BDA joins royal colleges in issuing no-deal Brexit warning

BDA joins royal colleges in issuing no-deal Brexit warning

BDA PEC Chair, Mick Armstrong, was a signatory to a letter to the prime minister, from the heads of 17 royal colleges and health charities across the UK saying that  clinicians were "unable to reassure patients" their health and care will not be affected by a no-deal Brexit. They went on to say they have "significant concerns about shortages of medical supplies".

The Government has said it was working with the health sector on "robust preparations". A spokesman for the Department of Health and Social Care said the government was doing "everything appropriate to prepare to leave the EU on the 31st October, whatever the circumstance".

The professions’ letter, co-ordinated by the Royal College of Physicians, is signed by the heads of organisations including the British Dental Association, the Royal Pharmaceutical Society, Kidney Care UK and the Royal College of Emergency Medicine.
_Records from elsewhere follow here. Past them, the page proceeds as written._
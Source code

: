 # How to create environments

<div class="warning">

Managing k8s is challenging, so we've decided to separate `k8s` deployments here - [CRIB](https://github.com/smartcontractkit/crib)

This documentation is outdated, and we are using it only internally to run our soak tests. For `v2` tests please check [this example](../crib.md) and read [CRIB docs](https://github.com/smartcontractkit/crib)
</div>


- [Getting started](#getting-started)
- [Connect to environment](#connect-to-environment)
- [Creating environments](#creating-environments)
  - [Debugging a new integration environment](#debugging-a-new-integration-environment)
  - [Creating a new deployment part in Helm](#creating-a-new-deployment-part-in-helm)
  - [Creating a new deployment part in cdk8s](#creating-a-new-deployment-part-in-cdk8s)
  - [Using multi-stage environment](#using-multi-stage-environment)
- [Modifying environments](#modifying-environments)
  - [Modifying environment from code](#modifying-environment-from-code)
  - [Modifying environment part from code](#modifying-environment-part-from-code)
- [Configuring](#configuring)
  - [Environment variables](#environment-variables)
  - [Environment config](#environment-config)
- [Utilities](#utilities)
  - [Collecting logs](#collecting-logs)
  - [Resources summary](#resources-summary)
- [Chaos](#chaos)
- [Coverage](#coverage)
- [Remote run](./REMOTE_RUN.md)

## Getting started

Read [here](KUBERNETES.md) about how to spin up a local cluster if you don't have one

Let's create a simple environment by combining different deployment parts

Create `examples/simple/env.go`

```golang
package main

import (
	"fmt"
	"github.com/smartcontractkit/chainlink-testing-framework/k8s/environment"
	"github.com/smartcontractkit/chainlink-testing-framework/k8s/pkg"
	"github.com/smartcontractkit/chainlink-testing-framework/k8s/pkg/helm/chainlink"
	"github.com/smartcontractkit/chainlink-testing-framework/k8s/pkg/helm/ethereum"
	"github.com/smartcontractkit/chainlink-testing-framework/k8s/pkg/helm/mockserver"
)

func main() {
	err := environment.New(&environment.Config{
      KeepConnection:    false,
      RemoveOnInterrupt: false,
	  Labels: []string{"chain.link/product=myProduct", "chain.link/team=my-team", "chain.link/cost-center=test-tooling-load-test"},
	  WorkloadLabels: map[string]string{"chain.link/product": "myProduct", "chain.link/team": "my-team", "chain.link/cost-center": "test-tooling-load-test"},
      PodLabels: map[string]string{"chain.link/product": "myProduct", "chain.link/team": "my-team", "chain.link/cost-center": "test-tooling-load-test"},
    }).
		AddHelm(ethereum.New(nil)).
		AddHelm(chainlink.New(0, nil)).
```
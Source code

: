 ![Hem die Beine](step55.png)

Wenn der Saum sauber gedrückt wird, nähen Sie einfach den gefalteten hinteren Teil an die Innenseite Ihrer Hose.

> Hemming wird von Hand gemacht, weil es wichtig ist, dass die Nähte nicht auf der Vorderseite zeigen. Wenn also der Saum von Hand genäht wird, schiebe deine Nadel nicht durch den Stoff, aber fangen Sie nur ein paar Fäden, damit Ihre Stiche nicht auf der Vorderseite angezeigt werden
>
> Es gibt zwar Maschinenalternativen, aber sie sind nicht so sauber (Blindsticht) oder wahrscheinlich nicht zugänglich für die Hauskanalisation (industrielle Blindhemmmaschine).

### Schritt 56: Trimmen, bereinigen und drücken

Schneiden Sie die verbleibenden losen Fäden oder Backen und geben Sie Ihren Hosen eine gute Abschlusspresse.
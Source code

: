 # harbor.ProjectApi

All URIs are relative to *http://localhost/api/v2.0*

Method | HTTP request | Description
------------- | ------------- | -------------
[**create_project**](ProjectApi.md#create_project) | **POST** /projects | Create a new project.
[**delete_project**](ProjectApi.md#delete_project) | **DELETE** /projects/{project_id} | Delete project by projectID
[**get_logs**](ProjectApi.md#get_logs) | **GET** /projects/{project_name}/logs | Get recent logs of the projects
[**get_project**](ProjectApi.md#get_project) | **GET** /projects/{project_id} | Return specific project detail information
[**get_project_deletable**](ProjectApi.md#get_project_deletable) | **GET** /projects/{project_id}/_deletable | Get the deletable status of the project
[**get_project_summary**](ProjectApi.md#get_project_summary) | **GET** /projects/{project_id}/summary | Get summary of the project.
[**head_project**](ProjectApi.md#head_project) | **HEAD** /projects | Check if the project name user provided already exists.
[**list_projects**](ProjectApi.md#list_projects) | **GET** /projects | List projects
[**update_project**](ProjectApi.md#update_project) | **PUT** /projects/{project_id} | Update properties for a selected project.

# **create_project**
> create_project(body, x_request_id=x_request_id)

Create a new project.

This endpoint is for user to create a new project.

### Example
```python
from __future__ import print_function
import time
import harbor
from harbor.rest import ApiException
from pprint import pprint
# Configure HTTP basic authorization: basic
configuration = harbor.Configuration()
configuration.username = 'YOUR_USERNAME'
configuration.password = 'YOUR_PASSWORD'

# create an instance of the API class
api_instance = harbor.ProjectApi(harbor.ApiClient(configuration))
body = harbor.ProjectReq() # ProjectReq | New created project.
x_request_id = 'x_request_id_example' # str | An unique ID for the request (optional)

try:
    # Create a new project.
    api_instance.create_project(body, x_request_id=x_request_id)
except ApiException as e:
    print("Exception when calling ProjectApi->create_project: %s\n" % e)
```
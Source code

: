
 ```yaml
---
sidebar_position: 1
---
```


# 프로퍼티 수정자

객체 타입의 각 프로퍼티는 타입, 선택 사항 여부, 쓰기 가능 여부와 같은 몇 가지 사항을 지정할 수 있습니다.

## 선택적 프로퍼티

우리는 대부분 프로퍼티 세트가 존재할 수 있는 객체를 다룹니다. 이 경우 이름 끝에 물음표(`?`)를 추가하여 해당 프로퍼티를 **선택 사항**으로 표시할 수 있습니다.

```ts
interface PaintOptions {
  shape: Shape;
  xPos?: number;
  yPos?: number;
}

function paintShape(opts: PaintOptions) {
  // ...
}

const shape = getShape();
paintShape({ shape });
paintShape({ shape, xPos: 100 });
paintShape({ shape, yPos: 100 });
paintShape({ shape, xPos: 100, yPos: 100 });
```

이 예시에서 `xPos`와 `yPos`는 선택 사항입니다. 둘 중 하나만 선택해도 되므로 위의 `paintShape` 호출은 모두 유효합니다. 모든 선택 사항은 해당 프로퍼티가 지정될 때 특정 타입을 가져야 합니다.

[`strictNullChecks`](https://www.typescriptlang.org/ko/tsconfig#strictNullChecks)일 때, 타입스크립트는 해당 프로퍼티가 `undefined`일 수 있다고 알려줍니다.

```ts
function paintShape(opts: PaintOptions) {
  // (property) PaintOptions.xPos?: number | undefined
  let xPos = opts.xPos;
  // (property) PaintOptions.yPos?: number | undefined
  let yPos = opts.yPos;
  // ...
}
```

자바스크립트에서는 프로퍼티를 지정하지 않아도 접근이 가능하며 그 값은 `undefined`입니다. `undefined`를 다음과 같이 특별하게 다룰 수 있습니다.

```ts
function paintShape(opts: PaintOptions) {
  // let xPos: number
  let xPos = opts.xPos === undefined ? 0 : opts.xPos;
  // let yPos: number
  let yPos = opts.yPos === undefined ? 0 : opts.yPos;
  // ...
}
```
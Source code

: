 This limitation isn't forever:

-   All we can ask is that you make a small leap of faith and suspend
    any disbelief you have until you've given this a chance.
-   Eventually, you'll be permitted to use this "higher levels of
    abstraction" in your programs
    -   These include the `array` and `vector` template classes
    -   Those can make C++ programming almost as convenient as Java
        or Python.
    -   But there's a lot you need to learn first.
It calls for the Health and Social Care Secretary Matt Hancock to be put on the EU exit strategy committee chaired by Michael Gove, who is in charge of no-deal planning.

The signatories argue that - given the scale of the NHS - without sufficient planning, even the smallest of problems could have "huge consequences on the lives of millions of people". And they say: "The public rightly expects candour from us, and we are simply unable to reassure patients that their health and care won’t be negatively impacted by the UK’s exit from the EU."

There are also, despite ongoing conversations with the Department of Health and Social Care, "significant concerns about shortages of medical supplies", the letter adds. "Delays at the border could exacerbate current supply issues and create the very real possibility that life-saving medication is delayed from making it across the Channel." More than two-thirds of the UK’s pharmaceutical imports come from the EU.

A spokesman for the Department of Health and Social Care said the government was working closely with the health and care system and industry on robust preparations. "Patients can be reassured,” he said, “that our plans should ensure the supply of medicines and medical products remains uninterrupted and they will continue to receive the excellent standard of care they currently do."

But Saffron Cordery, deputy chief executive of NHS Providers, which represents hospitals and other trusts in England, said: "We are in a very challenging situation 11 weeks out, despite all sorts of planning taking place by health and social care systems.  I think we need to look at those items which cannot be stockpiled - short shelf life items such as supplies for radiotherapy, things which need refrigeration".